(Pictures paired with source code)

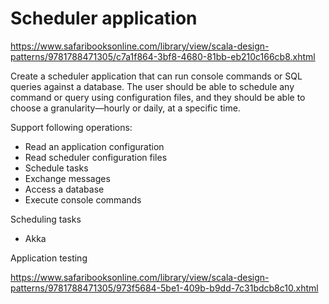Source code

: # Scheduler application

https://www.safaribooksonline.com/library/view/scala-design-patterns/9781788471305/c7a1f864-3bf8-4680-81bb-eb210c166cb8.xhtml

Create a scheduler application that can run console commands or SQL queries against a database. 
The user should be able to schedule any command or query using configuration files, 
and they should be able to choose a granularity—hourly or daily, at a specific time.

Support following operations:
- Read an application configuration
- Read scheduler configuration files
- Schedule tasks
- Exchange messages
- Access a database
- Execute console commands

Scheduling tasks
- Akka

Application testing

https://www.safaribooksonline.com/library/view/scala-design-patterns/9781788471305/973f5684-5be1-409b-b9dd-7c31bdcb8c10.xhtml
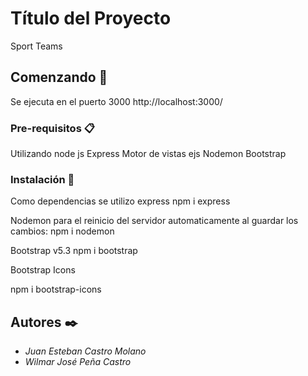 # Título del Proyecto

Sport Teams

## Comenzando 🚀
Se ejecuta en el puerto 3000
http://localhost:3000/

### Pre-requisitos 📋

Utilizando node js
Express
Motor de vistas ejs
Nodemon
Bootstrap

### Instalación 🔧
Como dependencias se utilizo express
npm i express 

Nodemon para el reinicio del servidor automaticamente al guardar los cambios:
npm i nodemon 

Bootstrap v5.3
npm i bootstrap

Bootstrap Icons

npm i bootstrap-icons

## Autores ✒️

* *Juan Esteban Castro Molano*    
* *Wilmar José Peña Castro*    



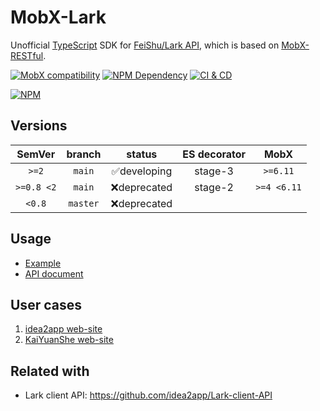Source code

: # MobX-Lark

Unofficial [TypeScript][1] SDK for [FeiShu/Lark API][2], which is based on [MobX-RESTful][3].

[![MobX compatibility](https://img.shields.io/badge/Compatible-1?logo=mobx&label=MobX%206%2F7)][4]
[![NPM Dependency](https://img.shields.io/librariesio/github/idea2app/MobX-Lark.svg)][5]
[![CI & CD](https://github.com/idea2app/MobX-Lark/actions/workflows/main.yml/badge.svg)][6]

[![NPM](https://nodei.co/npm/mobx-lark.png?downloads=true&downloadRank=true&stars=true)][7]

## Versions

|   SemVer   |  branch  |    status    | ES decorator |    MobX     |
| :--------: | :------: | :----------: | :----------: | :---------: |
|   `>=2`    |  `main`  | ✅developing |   stage-3    |  `>=6.11`   |
| `>=0.8 <2` |  `main`  | ❌deprecated |   stage-2    | `>=4 <6.11` |
|   `<0.8`   | `master` | ❌deprecated |              |             |

## Usage

- [Example](test/index.spec.ts)
- [API document](https://idea2app.github.io/MobX-Lark/)

## User cases

1. [idea2app web-site](https://github.com/idea2app/idea2app.github.io/tree/main/models)
2. [KaiYuanShe web-site](https://github.com/kaiyuanshe/kaiyuanshe.github.io/tree/main/models)

## Related with

- Lark client API: https://github.com/idea2app/Lark-client-API

[1]: https://www.typescriptlang.org/
[2]: https://open.feishu.cn/
[3]: https://github.com/idea2app/MobX-RESTful
[4]: https://mobx.js.org/
[5]: https://libraries.io/npm/mobx-lark
[6]: https://github.com/idea2app/MobX-Lark/actions/workflows/main.yml
[7]: https://nodei.co/npm/mobx-lark/
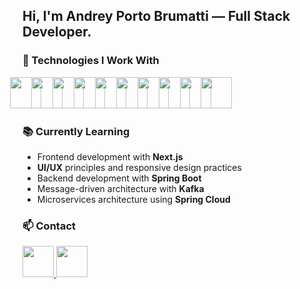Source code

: <!DOCTYPE html>
<html lang="en">
<head>
  <meta charset="UTF-8">
  <meta name="viewport" content="width=device-width, initial-scale=1.0">
</head>
<body>
<h2>
  Hi, I'm Andrey Porto Brumatti — Full Stack Developer.
</h2>

<h3>🔹 Technologies I Work With</h3>
<p>
  <img src="https://skillicons.dev/icons?i=typescript" width="50" style="margin-left: -20px;" />
  <img src="https://skillicons.dev/icons?i=react" width="50" style="margin-left: -20px;" />
  <img src="https://skillicons.dev/icons?i=nextjs" width="50" style="margin-left: -20px;" />
  <img src="https://skillicons.dev/icons?i=tailwind" width="50" style="margin-left: -20px;" />
  <img src="https://skillicons.dev/icons?i=java" width="50" style="margin-left: -20px;" />
  <img src="https://skillicons.dev/icons?i=spring" width="50" style="margin-left: -20px;" />
  <img src="https://skillicons.dev/icons?i=aws" width="50" style="margin-left: -20px;" />
  <img src="https://skillicons.dev/icons?i=docker" width="50" style="margin-left: -20px;" />
  <img src="https://skillicons.dev/icons?i=kafka" width="50" style="margin-left: -20px;" />
  <img src="https://skillicons.dev/icons?i=postgres" width="50" style="margin-left: -20px;" />
</p>

<h3>📚 Currently Learning</h3>
<ul>
  <li>Frontend development with <strong>Next.js</strong></li>
  <li><strong>UI/UX</strong> principles and responsive design practices</li>
  <li>Backend development with <strong>Spring Boot</strong></li>
  <li>Message-driven architecture with <strong>Kafka</strong></li>
  <li>Microservices architecture using <strong>Spring Cloud</strong></li>
</ul>

<h3>📫 Contact</h3>
<p>
  <a href="https://linkedin.com/in/andrey-porto-brumatti" target="_blank">
    <img src="https://skillicons.dev/icons?i=linkedin" width="50" />
  </a>
  <a href="https://mail.google.com/mail/?view=cm&to=andreybrumatti@gmail.com" target="_blank">
    <img src="https://skillicons.dev/icons?i=gmail" width="50" />
  </a>
</p>
</body>
</html>
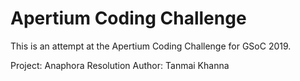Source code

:# Apertium Coding Challenge

This is an attempt at the Apertium Coding Challenge for GSoC 2019.

Project: Anaphora Resolution
Author: Tanmai Khanna
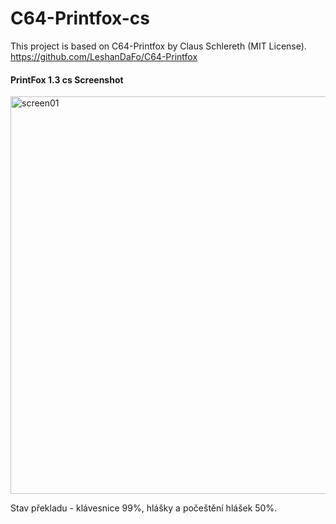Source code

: # C64-Printfox-cs
This project is based on C64-Printfox by Claus Schlereth (MIT License).
https://github.com/LeshanDaFo/C64-Printfox

#### PrintFox 1.3 cs Screenshot<br />
<img width="845" height="636" alt="screen01" src="https://github.com/user-attachments/assets/8da4f173-f14b-4458-936c-93abaf0aa9bd" />

Stav překladu - klávesnice 99%, hlášky a počeštění hlášek 50%. 
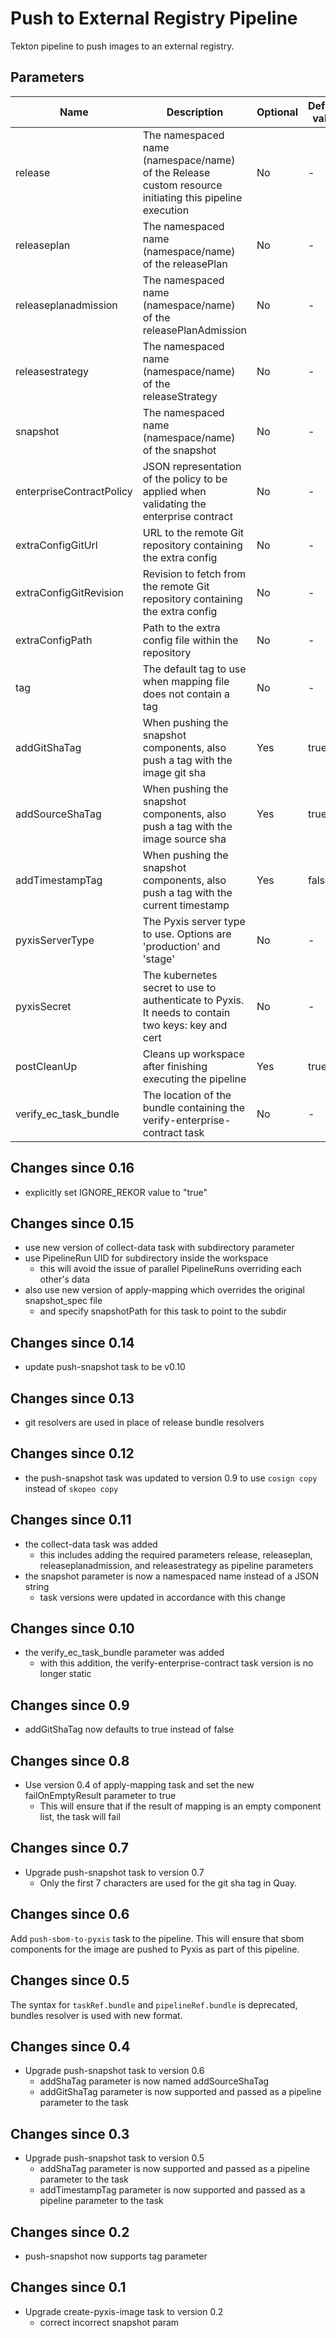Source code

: # Push to External Registry Pipeline

Tekton pipeline to push images to an external registry.

## Parameters

| Name | Description | Optional | Default value |
|------|-------------|----------|---------------|
| release | The namespaced name (namespace/name) of the Release custom resource initiating this pipeline execution | No | - |
| releaseplan | The namespaced name (namespace/name) of the releasePlan | No | - |
| releaseplanadmission | The namespaced name (namespace/name) of the releasePlanAdmission | No | - |
| releasestrategy | The namespaced name (namespace/name) of the releaseStrategy | No | - |
| snapshot | The namespaced name (namespace/name) of the snapshot | No | - |
| enterpriseContractPolicy | JSON representation of the policy to be applied when validating the enterprise contract | No | - |
| extraConfigGitUrl |URL to the remote Git repository containing the extra config | No | - |
| extraConfigGitRevision | Revision to fetch from the remote Git repository containing the extra config | No | - |
| extraConfigPath | Path to the extra config file within the repository | No | - |
| tag | The default tag to use when mapping file does not contain a tag | No | - |
| addGitShaTag | When pushing the snapshot components, also push a tag with the image git sha | Yes | true |
| addSourceShaTag | When pushing the snapshot components, also push a tag with the image source sha | Yes | true |
| addTimestampTag | When pushing the snapshot components, also push a tag with the current timestamp | Yes | false |
| pyxisServerType | The Pyxis server type to use. Options are 'production' and 'stage' | No | - |
| pyxisSecret | The kubernetes secret to use to authenticate to Pyxis. It needs to contain two keys: key and cert | No | - |
| postCleanUp | Cleans up workspace after finishing executing the pipeline | Yes | true |
| verify_ec_task_bundle | The location of the bundle containing the verify-enterprise-contract task | No | - |

## Changes since 0.16
- explicitly set IGNORE_REKOR value to "true"

## Changes since 0.15
- use new version of collect-data task with subdirectory parameter
- use PipelineRun UID for subdirectory inside the workspace
    - this will avoid the issue of parallel PipelineRuns overriding each other's data
- also use new version of apply-mapping which overrides the original snapshot_spec file
    - and specify snapshotPath for this task to point to the subdir

## Changes since 0.14
* update push-snapshot task to be v0.10

## Changes since 0.13
* git resolvers are used in place of release bundle resolvers

## Changes since 0.12
* the push-snapshot task was updated to version 0.9 to use `cosign copy` instead of `skopeo copy`

## Changes since 0.11
* the collect-data task was added
  * this includes adding the required parameters release, releaseplan, releaseplanadmission,
      and releasestrategy as pipeline parameters
* the snapshot parameter is now a namespaced name instead of a JSON string
  * task versions were updated in accordance with this change

## Changes since 0.10
* the verify_ec_task_bundle parameter was added
  * with this addition, the verify-enterprise-contract task version is no longer static

## Changes since 0.9
* addGitShaTag now defaults to true instead of false

## Changes since 0.8
* Use version 0.4 of apply-mapping task and set the new failOnEmptyResult parameter to true
  * This will ensure that if the result of mapping is an empty component list, the task will fail

## Changes since 0.7
* Upgrade push-snapshot task to version 0.7
  * Only the first 7 characters are used for the git sha tag in Quay.

## Changes since 0.6
Add `push-sbom-to-pyxis` task to the pipeline. This will ensure that sbom components
for the image are pushed to Pyxis as part of this pipeline.

## Changes since 0.5
The syntax for `taskRef.bundle` and `pipelineRef.bundle` is deprecated,
bundles resolver is used with new format.

## Changes since 0.4
* Upgrade push-snapshot task to version 0.6
  * addShaTag parameter is now named addSourceShaTag
  * addGitShaTag parameter is now supported and passed as a pipeline parameter to the task

## Changes since 0.3

* Upgrade push-snapshot task to version 0.5
  * addShaTag parameter is now supported and passed as a pipeline parameter to the task
  * addTimestampTag parameter is now supported and passed as a pipeline parameter to the task

## Changes since 0.2

* push-snapshot now supports tag parameter

## Changes since 0.1

* Upgrade create-pyxis-image task to version 0.2
  * correct incorrect snapshot param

> [Work task]:
A verbatim transcription is required of the lines from the one with "to version 0.7" through the final line of the entries above, and of nothing else.

> [Result for this task]:
* Upgrade push-snapshot task to version 0.7
  * Only the first 7 characters are used for the git sha tag in Quay.

## Changes since 0.6
Add `push-sbom-to-pyxis` task to the pipeline. This will ensure that sbom components
for the image are pushed to Pyxis as part of this pipeline.

## Changes since 0.5
The syntax for `taskRef.bundle` and `pipelineRef.bundle` is deprecated,
bundles resolver is used with new format.

## Changes since 0.4
* Upgrade push-snapshot task to version 0.6
  * addShaTag parameter is now named addSourceShaTag
  * addGitShaTag parameter is now supported and passed as a pipeline parameter to the task

## Changes since 0.3

* Upgrade push-snapshot task to version 0.5
  * addShaTag parameter is now supported and passed as a pipeline parameter to the task
  * addTimestampTag parameter is now supported and passed as a pipeline parameter to the task

## Changes since 0.2

* push-snapshot now supports tag parameter

## Changes since 0.1

* Upgrade create-pyxis-image task to version 0.2
  * correct incorrect snapshot param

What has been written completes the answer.